Start of Data for processing

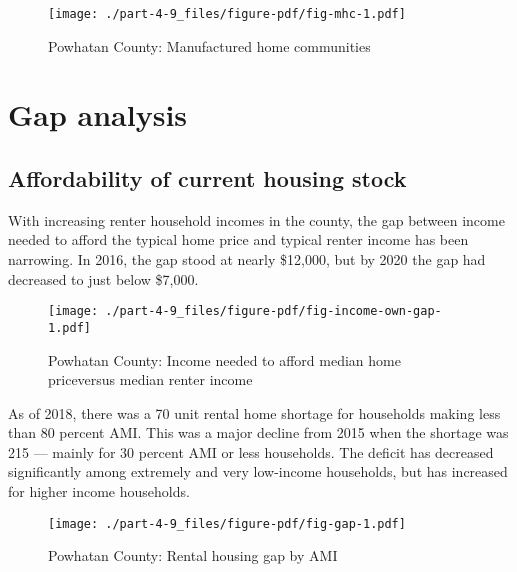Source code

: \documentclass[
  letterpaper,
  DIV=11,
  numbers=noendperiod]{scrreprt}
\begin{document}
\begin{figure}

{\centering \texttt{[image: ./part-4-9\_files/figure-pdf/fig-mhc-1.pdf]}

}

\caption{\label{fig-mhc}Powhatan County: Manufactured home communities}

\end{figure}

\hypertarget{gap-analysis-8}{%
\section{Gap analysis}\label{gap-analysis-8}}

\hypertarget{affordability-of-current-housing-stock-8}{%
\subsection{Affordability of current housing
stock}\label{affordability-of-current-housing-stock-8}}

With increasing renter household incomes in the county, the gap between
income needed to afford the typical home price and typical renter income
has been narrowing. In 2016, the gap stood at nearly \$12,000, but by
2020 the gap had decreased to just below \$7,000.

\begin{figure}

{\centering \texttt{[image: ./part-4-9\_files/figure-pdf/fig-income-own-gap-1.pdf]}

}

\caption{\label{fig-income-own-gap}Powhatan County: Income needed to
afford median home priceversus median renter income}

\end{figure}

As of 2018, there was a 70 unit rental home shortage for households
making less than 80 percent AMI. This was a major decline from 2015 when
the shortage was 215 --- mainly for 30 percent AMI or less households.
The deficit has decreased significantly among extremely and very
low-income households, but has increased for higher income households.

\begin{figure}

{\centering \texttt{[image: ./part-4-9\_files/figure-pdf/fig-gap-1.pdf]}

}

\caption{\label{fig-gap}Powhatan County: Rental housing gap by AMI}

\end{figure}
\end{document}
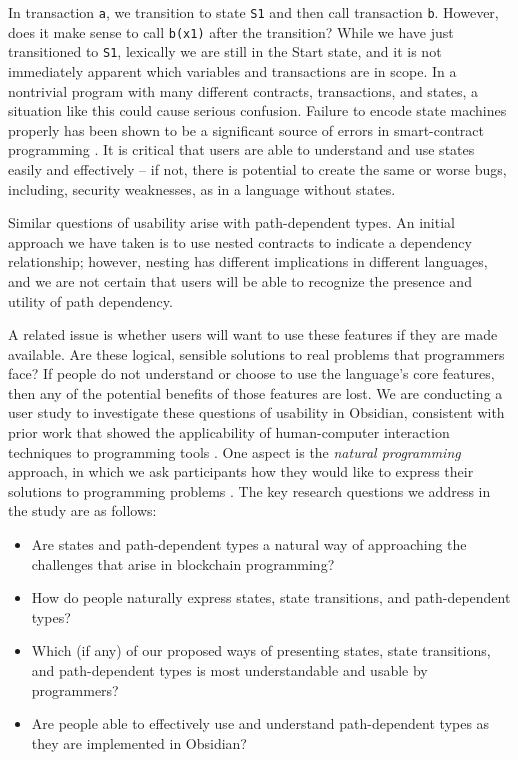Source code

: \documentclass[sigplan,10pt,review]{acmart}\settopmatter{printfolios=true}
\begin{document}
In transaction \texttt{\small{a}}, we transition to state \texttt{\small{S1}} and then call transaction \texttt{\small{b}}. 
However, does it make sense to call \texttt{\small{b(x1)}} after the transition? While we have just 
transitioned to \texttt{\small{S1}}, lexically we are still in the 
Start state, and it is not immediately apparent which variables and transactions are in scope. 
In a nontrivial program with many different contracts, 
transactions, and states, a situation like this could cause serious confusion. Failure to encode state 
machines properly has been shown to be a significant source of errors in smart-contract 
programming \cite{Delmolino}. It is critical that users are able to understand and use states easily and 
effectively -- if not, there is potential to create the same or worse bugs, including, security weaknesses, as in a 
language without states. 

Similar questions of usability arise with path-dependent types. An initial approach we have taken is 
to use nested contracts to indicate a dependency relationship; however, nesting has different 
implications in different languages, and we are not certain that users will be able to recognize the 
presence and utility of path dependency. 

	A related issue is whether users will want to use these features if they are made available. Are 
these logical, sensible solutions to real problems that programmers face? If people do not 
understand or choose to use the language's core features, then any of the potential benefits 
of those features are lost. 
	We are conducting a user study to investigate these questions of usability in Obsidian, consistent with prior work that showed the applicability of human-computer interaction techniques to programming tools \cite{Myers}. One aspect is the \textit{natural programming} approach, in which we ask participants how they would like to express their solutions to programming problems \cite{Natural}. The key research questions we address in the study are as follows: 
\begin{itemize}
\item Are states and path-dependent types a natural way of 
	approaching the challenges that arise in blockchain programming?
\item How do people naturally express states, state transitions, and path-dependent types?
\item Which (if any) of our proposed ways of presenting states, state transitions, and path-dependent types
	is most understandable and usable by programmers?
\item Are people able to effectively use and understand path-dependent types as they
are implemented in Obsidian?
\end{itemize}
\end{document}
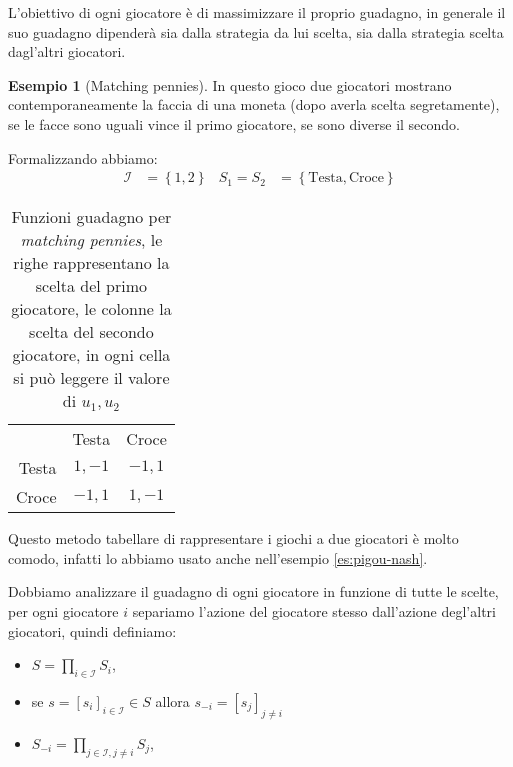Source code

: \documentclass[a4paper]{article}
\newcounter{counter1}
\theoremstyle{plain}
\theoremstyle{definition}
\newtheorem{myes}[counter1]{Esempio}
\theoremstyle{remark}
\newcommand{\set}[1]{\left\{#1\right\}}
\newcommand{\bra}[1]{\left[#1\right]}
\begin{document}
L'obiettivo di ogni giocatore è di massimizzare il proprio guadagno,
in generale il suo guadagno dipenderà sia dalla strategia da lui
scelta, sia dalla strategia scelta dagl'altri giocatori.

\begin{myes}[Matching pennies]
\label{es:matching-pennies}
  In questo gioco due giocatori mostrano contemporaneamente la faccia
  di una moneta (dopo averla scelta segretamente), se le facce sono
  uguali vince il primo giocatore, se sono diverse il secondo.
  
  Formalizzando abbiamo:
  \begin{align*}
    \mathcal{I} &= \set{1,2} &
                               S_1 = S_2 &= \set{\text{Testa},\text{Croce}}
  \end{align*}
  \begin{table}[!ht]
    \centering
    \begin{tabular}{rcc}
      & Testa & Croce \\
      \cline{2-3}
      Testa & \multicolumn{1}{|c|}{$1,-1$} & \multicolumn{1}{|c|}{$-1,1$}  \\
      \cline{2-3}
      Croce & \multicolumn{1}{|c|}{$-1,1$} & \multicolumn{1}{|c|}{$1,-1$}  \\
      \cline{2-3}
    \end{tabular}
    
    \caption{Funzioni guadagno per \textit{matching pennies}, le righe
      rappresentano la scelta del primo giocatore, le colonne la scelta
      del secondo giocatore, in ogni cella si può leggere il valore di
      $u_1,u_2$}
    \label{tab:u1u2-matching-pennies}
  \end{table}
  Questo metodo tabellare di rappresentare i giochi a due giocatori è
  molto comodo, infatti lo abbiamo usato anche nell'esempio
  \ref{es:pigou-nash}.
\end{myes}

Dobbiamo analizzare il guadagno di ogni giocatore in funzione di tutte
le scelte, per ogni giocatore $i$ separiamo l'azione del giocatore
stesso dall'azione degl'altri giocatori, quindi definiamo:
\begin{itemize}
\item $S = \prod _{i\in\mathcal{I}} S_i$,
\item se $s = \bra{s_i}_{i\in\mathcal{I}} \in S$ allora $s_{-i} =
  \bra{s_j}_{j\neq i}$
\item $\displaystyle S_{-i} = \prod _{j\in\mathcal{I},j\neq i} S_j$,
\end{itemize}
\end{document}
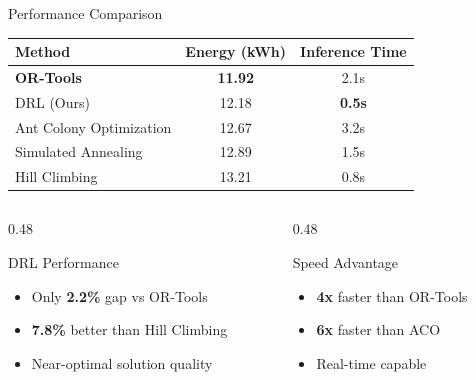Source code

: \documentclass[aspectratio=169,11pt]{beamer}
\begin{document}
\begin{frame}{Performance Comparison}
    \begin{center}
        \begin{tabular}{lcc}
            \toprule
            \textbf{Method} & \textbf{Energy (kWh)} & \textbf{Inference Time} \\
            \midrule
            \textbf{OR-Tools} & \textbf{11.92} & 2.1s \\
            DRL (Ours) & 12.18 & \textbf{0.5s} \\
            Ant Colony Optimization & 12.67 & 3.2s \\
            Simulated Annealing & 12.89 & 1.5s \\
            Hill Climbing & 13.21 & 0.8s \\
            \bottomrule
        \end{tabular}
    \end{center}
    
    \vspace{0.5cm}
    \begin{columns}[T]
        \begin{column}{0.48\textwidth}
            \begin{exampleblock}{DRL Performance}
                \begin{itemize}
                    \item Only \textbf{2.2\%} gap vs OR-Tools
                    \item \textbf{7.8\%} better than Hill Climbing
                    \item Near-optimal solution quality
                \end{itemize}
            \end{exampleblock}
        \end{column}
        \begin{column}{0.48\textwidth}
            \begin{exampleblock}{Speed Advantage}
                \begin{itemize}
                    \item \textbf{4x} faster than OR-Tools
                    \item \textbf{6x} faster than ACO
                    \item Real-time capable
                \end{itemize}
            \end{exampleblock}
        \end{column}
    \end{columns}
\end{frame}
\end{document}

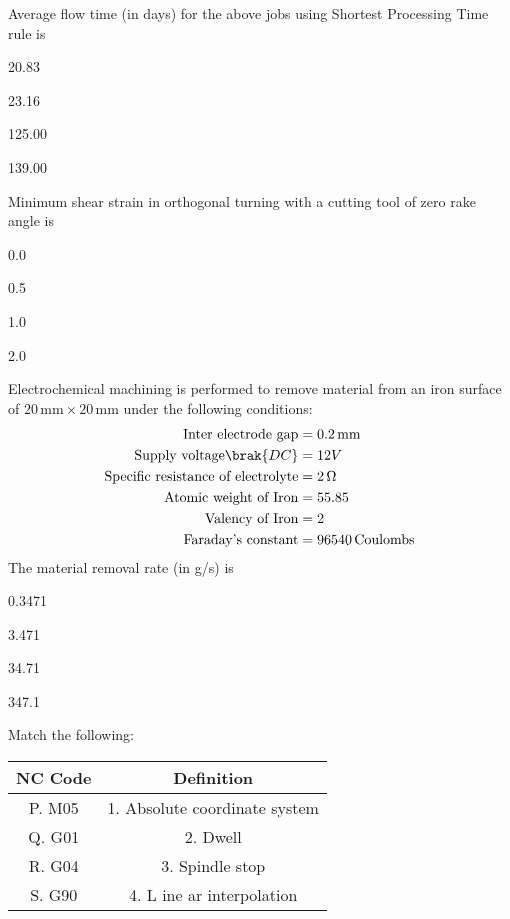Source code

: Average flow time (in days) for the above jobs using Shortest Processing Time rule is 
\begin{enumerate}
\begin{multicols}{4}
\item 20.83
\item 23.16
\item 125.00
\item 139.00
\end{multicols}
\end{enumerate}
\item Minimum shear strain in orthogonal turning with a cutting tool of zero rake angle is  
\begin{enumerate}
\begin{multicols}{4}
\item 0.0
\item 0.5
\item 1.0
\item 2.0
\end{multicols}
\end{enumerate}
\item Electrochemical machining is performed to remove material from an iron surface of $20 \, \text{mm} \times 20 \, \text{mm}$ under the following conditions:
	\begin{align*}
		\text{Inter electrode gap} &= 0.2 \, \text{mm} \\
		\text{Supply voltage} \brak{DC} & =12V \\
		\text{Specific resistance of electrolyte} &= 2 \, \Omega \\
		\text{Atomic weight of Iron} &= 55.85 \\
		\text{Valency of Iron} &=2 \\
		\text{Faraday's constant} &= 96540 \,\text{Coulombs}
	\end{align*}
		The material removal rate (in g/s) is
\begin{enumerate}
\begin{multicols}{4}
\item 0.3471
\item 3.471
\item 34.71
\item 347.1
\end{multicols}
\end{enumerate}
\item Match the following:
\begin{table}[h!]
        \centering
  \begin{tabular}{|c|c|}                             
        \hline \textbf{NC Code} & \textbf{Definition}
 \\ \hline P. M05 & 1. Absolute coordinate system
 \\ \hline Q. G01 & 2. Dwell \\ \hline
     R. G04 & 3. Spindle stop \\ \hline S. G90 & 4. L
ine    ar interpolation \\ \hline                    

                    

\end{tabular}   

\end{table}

End of Data for processing

## Activity:
Pull together all lines from the data that mention the word "label".

## Written answer:
\caption{\label{fig-mhc}Powhatan County: Manufactured home communities}
\section{Gap analysis}\label{gap-analysis-8}}
stock}\label{affordability-of-current-housing-stock-8}}
\caption{\label{fig-income-own-gap}Powhatan County: Income needed to
\caption{\label{fig-gap}Powhatan County: Rental housing gap by AMI}
\label{es:matching-pennies}
    \label{tab:u1u2-matching-pennies}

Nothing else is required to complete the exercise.